Wo das firmenseitig angetriebene Engagement der Mitarbeiter und die Beseitigung unerwünschter Kritik nicht ausreichen, wird offenbar mit zweifelhaften Mitteln nachgeholfen, denn einige der Rezensionen des Unternehmens sind dem Bericht zufolge unmodifizierte Kopien bereits vorhandener Bewertungen. Obwohl diese gegen die Richtlinien der Plattform verstoßen, wurden sie vermutlich nicht vom automatischen Prüfprozess erfasst und werden, solange das Unternehmen nicht auf die Duplikate hinweist, nicht weiter geprüft. Mit dem Verbleib auf der Plattform bleibt auch ihr Einfluss auf die Bewertung erhalten.
Nutzer sind sich der Nachteile bewusst
All das trägt zur Manipulation des Gesamtbildes bei, das ein Unternehmen auf Glassdoor präsentiert. Die Nutzer der Bewertungsportale scheinen sich der potenziell orchestrierten Unternehmensbilder bewusst zu sein. So ist ein übermäßig positives Gesamtergebnis einer Softgarden-Umfrage nach unglaubwürdig, schreibt der Südkurier. Demnach finden die meisten Befragten Unternehmen mit mittleren Bewertungen besonders attraktiv, wobei ein Empfehlungsgrad von 75 Prozent als realistisch und positiv bewertet wird, während ein Wert von über 80 Prozent eher Skepsis hervorruft.
Auch Unstimmigkeiten zwischen der Darstellung der Arbeitgeber und den Bewertungen der Mitarbeiter bleiben den Nutzern nicht verborgen. Ein Unternehmen, das in seinen Stellenanzeigen eine ausgewogene Work-Life-Balance verspricht, für das Nichteinhalten des Versprechens aber in den Bewertungsportalen kritisiert wird, gefährdet seine Glaubwürdigkeit – mit Folgen. Denn vor dem Hintergrund, dass mehr als die Hälfte der in der Trendence-Studie befragten Nutzer immer oder häufig Erfahrungsberichte von Arbeitnehmern liest, ist es nicht verwunderlich, dass fast 68 Prozent aller Befragten sich bestehender Diskrepanzen bewusst sind und mehr als die Hälfte bei solchen Widersprüchen von einer Bewerbung absieht.

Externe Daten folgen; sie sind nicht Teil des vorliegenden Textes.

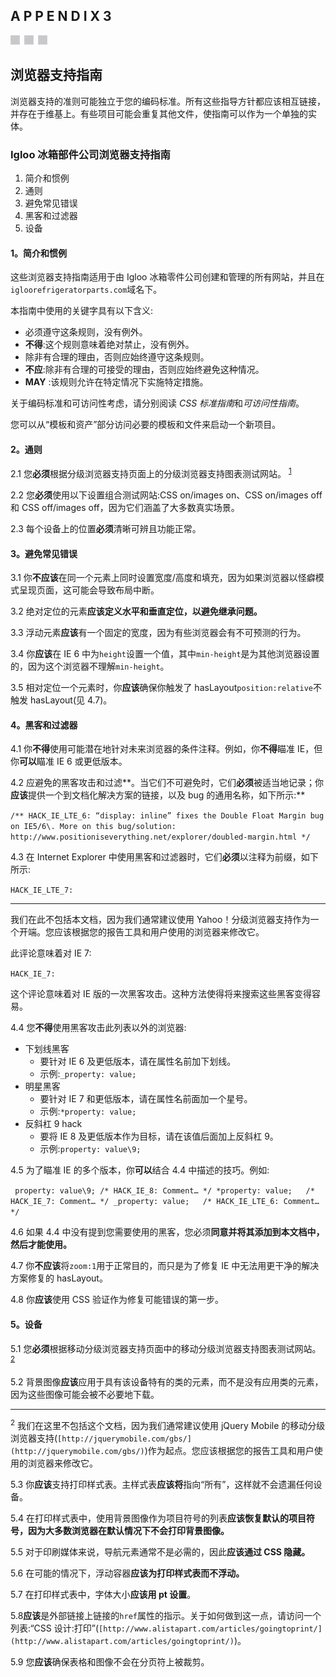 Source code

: ## A P P E N D I X 3

![images](img/squ.jpg)

## 浏览器支持指南

浏览器支持的准则可能独立于您的编码标准。所有这些指导方针都应该相互链接，并存在于维基上。有些项目可能会重复其他文件，使指南可以作为一个单独的实体。

### Igloo 冰箱部件公司浏览器支持指南

1.  简介和惯例
2.  通则
3.  避免常见错误
4.  黑客和过滤器
5.  设备

#### 1。简介和惯例

这些浏览器支持指南适用于由 Igloo 冰箱零件公司创建和管理的所有网站，并且在`igloorefrigeratorparts.com`域名下。

本指南中使用的关键字具有以下含义:

*   必须遵守这条规则，没有例外。
*   **不得**:这个规则意味着绝对禁止，没有例外。
*   除非有合理的理由，否则应始终遵守这条规则。
*   **不应**:除非有合理的可接受的理由，否则应始终避免这种情况。
*   **MAY** :该规则允许在特定情况下实施特定措施。

关于编码标准和可访问性考虑，请分别阅读 *CSS 标准指南*和*可访问性指南*。

您可以从“模板和资产”部分访问必要的模板和文件来启动一个新项目。

#### 2。通则

2.1 您**必须**根据分级浏览器支持页面上的分级浏览器支持图表测试网站。 <sup class="calibre18">[1](#APP-3-FN-1)</sup>

2.2 您**必须**使用以下设置组合测试网站:CSS on/images on、CSS on/images off 和 CSS off/images off，因为它们涵盖了大多数真实场景。

2.3 每个设备上的位置**必须**清晰可辨且功能正常。

#### 3。避免常见错误

3.1 你**不应该**在同一个元素上同时设置宽度/高度和填充，因为如果浏览器以怪癖模式呈现页面，这可能会导致布局中断。

3.2 绝对定位的元素**应该定义水平和垂直定位，以避免继承问题。**

3.3 浮动元素**应该**有一个固定的宽度，因为有些浏览器会有不可预测的行为。

3.4 你**应该**在 IE 6 中为`height`设置一个值，其中`min-height`是为其他浏览器设置的，因为这个浏览器不理解`min-height`。

3.5 相对定位一个元素时，你**应该**确保你触发了 hasLayout`position:relative`不触发 hasLayout(见 4.7)。

#### 4。黑客和过滤器

4.1 你**不得**使用可能潜在地针对未来浏览器的条件注释。例如，你**不得**瞄准 IE，但你**可以**瞄准 IE 6 或更低版本。

4.2 应避免的黑客攻击和过滤**。当它们不可避免时，它们**必须**被适当地记录；你**应该**提供一个到文档化解决方案的链接，以及 bug 的通用名称，如下所示:**

`/** HACK_IE_LTE_6: “display: inline” fixes the Double Float Margin bug on IE5/6\. More on this
bug/solution: http://www.positioniseverything.net/explorer/doubled-margin.html */`

4.3 在 Internet Explorer 中使用黑客和过滤器时，它们**必须**以注释为前缀，如下所示:

`HACK_IE_LTE_7:`

__________

我们在此不包括本文档，因为我们通常建议使用 Yahoo！分级浏览器支持作为一个开端。您应该根据您的报告工具和用户使用的浏览器来修改它。

此评论意味着对 IE 7:

`HACK_IE_7:`

这个评论意味着对 IE 版的一次黑客攻击。这种方法使得将来搜索这些黑客变得容易。

4.4 您**不得**使用黑客攻击此列表以外的浏览器:

*   下划线黑客
    *   要针对 IE 6 及更低版本，请在属性名前加下划线。
    *   示例:`_property: value;`
*   明星黑客
    *   要针对 IE 7 和更低版本，请在属性名前面加一个星号。
    *   示例:`*property: value;`
*   反斜杠 9 hack
    *   要将 IE 8 及更低版本作为目标，请在该值后面加上反斜杠 9。
    *   示例:`property: value\9;`

4.5 为了瞄准 IE 的多个版本，你**可以**结合 4.4 中描述的技巧。例如:

` property: value\9; /* HACK_IE_8: Comment… */
*property: value;   /* HACK_IE_7: Comment… */
_property: value;   /* HACK_IE_LTE_6: Comment… */`

4.6 如果 4.4 中没有提到您需要使用的黑客，您必须**同意并将其添加到本文档中，然后才能使用。**

4.7 你**不应该**将`zoom:1`用于正常目的，而只是为了修复 IE 中无法用更干净的解决方案修复的 hasLayout。

4.8 你**应该**使用 CSS 验证作为修复可能错误的第一步。

#### 5。设备

5.1 您**必须**根据移动分级浏览器支持页面中的移动分级浏览器支持图表测试网站。 <sup class="calibre18">[2](#APP-3-FN-2)</sup>

5.2 背景图像**应该**应用于具有该设备特有的类的元素，而不是没有应用类的元素，因为这些图像可能会被不必要地下载。

__________

<sup class="calibre19">2</sup> 我们在这里不包括这个文档，因为我们通常建议使用 jQuery Mobile 的移动分级浏览器支持(`[http://jquerymobile.com/gbs/](http://jquerymobile.com/gbs/)`)作为起点。您应该根据您的报告工具和用户使用的浏览器来修改它。

5.3 你**应该**支持打印样式表。主样式表**应该将**指向“所有”，这样就不会遗漏任何设备。

5.4 在打印样式表中，使用背景图像作为项目符号的列表**应该恢复默认的项目符号，因为大多数浏览器在默认情况下不会打印背景图像。**

5.5 对于印刷媒体来说，导航元素通常不是必需的，因此**应该通过 CSS 隐藏。**

5.6 在可能的情况下，浮动容器**应该为打印样式表而不浮动。**

5.7 在打印样式表中，字体大小**应该用 pt 设置**。

5.8**应该**是外部链接上链接的`href`属性的指示。关于如何做到这一点，请访问一个列表:“CSS 设计:打印”(`[http://www.alistapart.com/articles/goingtoprint/](http://www.alistapart.com/articles/goingtoprint/)`)。

5.9 您**应该**确保表格和图像不会在分页符上被裁剪。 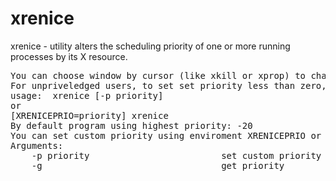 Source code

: xrenice
================================

xrenice - utility alters the scheduling priority of one or more running processes by its X resource.
<pre>
You can choose window by cursor (like xkill or xprop) to change priority.
For unpriveledged users, to set set priority less than zero, xrenice can be used with su, sudo or SUID/SGID
usage:  xrenice [-p priority]
or
[XRENICEPRIO=priority] xrenice
By default program using highest priority: -20
You can set custom priority using enviroment XRENICEPRIO or argument -p.
Arguments:
    -p priority                         set custom priority
    -g                                  get priority
</pre> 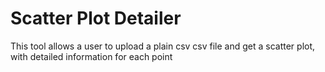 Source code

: # Scatter Plot Detailer
This tool allows a user to upload a plain csv csv file and get a scatter plot, with detailed information for each point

Interessenkonflikt durch Businessmodell
Die Verantwortung für eine faire und authentische Repräsentation liegt letztlich bei den Unternehmen. Auch gilt es zu beachten, dass Glassdoor kein Non-Profit ist und sich über Dienstleistungen wie Arbeitgeber-Branding, Trendanalysen, Stellenangebote und gezielte Jobanzeigen finanziert. Obwohl Glassdoor für die Anonymität seiner Nutzer und dementsprechend auch die Integrität seines Services einsteht, ist entlang des Businessmodells ein gewisser Interessenkonflikt nicht abzuweisen. Das Unternehmen nimmt eine balanceintensive Position zwischen seinen Nutzern, den Rezensionsverfassern und –konsumenten, und seinen Kunden, den zahlenden Unternehmen, ein.
Dazu sieht sich das Unternehmen mitsamt seiner Mitbewerber vor einer Herausforderung: Es ist für den Service unmöglich, den Wahrheitsgehalt von Rezensionen zu überprüfen. Zwar lassen sich Review Bombs aufgrund ihres plötzlichen Auftauchens managen, andere Formen nicht-sachlicher Ressentiments gegen ein Unternehmen jedoch eventuell weniger. Weiterhin kann Glassdoor Mitarbeiteraussagen ohne Zugriff auf Unternehmensinterna nicht verifizieren und muss diese bei zutreffender Richtlinienverletzung entfernen – womit die Plattform wiederum unfreiwillig für das Unternehmen entscheidet.
Um dem Missbrauch auf beiden Seiten entgegenzuwirken, könnten die Plattformbetreiber genauere Kontrollinstanzen implementieren und ihren regulären Support auch auf nicht-zahlende Kunden ausweiten sowie ausgefeiltere Mechanismen zur Wahrung der Anonymität der Mitarbeiter einsetzen.